H: Meu Deus, sim. Desde o primeiro dia. Eu fiquei perplexa quando ouvi pela primeira vez a palavra “emo”. Eu procurei na internet e tentei entender, pois estava começando a gostar daquele tipo de música que não era popular no rádio. Eu estava descobrindo esse novo mundo e queria entendê-lo melhor, pois queria conhecer tudo e realmente queria mergulhar de cabeça. O emo mudou muito ao longo dos anos. Mas uma coisa que nunca mudou desde o primeiro dia: as pessoas continuam confusas sobre o que é o emo.
Em um dos artigos que eu encontrei naquela época, tinha 13 anos, Ian MacKaye do Minor Threat e Fugazi disseram algo como “isso é tão estúpido, tudo é emo”. “A música punk é emo, pois as pessoas estão expressando a sua raiva ou a sua frustração”. Eu pude ver isso se desenvolver ao longo dos anos. Como você estava dizendo, uma hora o emo soa como pop punk, na outra o emo soa como Phoebe Bridgers e Conor Oberst fazendo um projeto juntos. Atualmente, as pessoas estão muito mais receptivas às diferentes versões de uma palavra, e eu acho isso muito legal.
RS: É essa qualidade, que não está realmente ligada com o som, mas com um tipo específico de emoção.
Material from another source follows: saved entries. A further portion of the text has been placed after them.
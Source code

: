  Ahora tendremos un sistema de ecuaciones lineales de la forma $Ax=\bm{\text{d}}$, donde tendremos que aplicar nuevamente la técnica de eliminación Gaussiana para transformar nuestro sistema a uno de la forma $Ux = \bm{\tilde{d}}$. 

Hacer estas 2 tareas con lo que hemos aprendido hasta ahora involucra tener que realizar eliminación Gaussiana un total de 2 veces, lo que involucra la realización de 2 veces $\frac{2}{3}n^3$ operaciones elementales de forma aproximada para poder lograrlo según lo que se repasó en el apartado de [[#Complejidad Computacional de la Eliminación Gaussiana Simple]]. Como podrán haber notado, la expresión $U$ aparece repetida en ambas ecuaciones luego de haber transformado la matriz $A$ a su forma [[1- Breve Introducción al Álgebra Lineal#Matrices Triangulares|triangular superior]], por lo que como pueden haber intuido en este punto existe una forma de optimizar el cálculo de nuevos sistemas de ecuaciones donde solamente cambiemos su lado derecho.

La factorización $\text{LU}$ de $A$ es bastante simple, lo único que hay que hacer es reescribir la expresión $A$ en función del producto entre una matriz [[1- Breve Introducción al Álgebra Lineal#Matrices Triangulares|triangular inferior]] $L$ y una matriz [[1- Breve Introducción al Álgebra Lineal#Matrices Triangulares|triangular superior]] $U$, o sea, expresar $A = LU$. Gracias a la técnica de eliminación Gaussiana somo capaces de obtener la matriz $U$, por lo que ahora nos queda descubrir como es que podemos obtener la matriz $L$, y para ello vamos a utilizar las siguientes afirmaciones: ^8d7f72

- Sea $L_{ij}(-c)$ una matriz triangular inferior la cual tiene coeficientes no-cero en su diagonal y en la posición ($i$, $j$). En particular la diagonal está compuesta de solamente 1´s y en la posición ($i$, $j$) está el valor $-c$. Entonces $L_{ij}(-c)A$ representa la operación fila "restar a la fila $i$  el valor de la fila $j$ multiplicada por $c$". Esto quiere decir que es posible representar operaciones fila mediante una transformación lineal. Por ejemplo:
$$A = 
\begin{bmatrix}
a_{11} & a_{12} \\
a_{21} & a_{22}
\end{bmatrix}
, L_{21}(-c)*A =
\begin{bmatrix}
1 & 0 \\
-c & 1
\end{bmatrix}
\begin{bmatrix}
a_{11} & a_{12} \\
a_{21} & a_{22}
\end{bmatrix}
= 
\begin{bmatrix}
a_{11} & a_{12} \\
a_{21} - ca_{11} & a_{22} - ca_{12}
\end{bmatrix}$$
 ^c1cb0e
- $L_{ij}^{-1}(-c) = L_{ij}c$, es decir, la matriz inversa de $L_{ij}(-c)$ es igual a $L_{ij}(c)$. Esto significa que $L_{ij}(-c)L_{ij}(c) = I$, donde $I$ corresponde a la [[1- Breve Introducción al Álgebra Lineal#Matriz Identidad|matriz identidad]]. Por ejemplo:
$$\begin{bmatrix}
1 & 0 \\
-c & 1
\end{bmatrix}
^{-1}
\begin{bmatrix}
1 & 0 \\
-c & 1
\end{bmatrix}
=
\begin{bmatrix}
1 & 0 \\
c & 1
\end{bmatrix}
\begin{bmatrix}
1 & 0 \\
Você frequentemente sabe se algo é ou não é emo, só não sabe exatamente o motivo.
H: Isso é verdade. É um sentimento que não é dito.
RS: Quando o Paramore estava em ascensão, eu lia revistas sobre rock e sempre haviam algumas bandas, incluindo vocês, dizendo “nós não somos emo, o emo é uma merda”. O que vocês pensavam sobre aquele distanciamento que ocorria?
H: Nós nos preocupávamos muito – especialmente eu – em não ser qualquer um na cena, sendo taxados como poser ou qualquer coisa. Enquanto uma jovem menina, existia uma pressão para não ser ruim. Era algo do tipo: “eu preciso provar a mim mesma 50% mais do que esses caras, não posso mostrar vulnerabilidade, preciso dominar mais o palco e escrever letras melhores”. Em 2004, Kelly Clarkson havia lançado um álbum grandioso [Breakaway], recheado de guitarras. Eu me lembro de pensar: “as pessoas irão nos comparar com a Kelly Clarkson por causa das guitarras e do vocal feminino”. Não era uma competição, apenas estava tentando provar a mim mesma a todo o tempo.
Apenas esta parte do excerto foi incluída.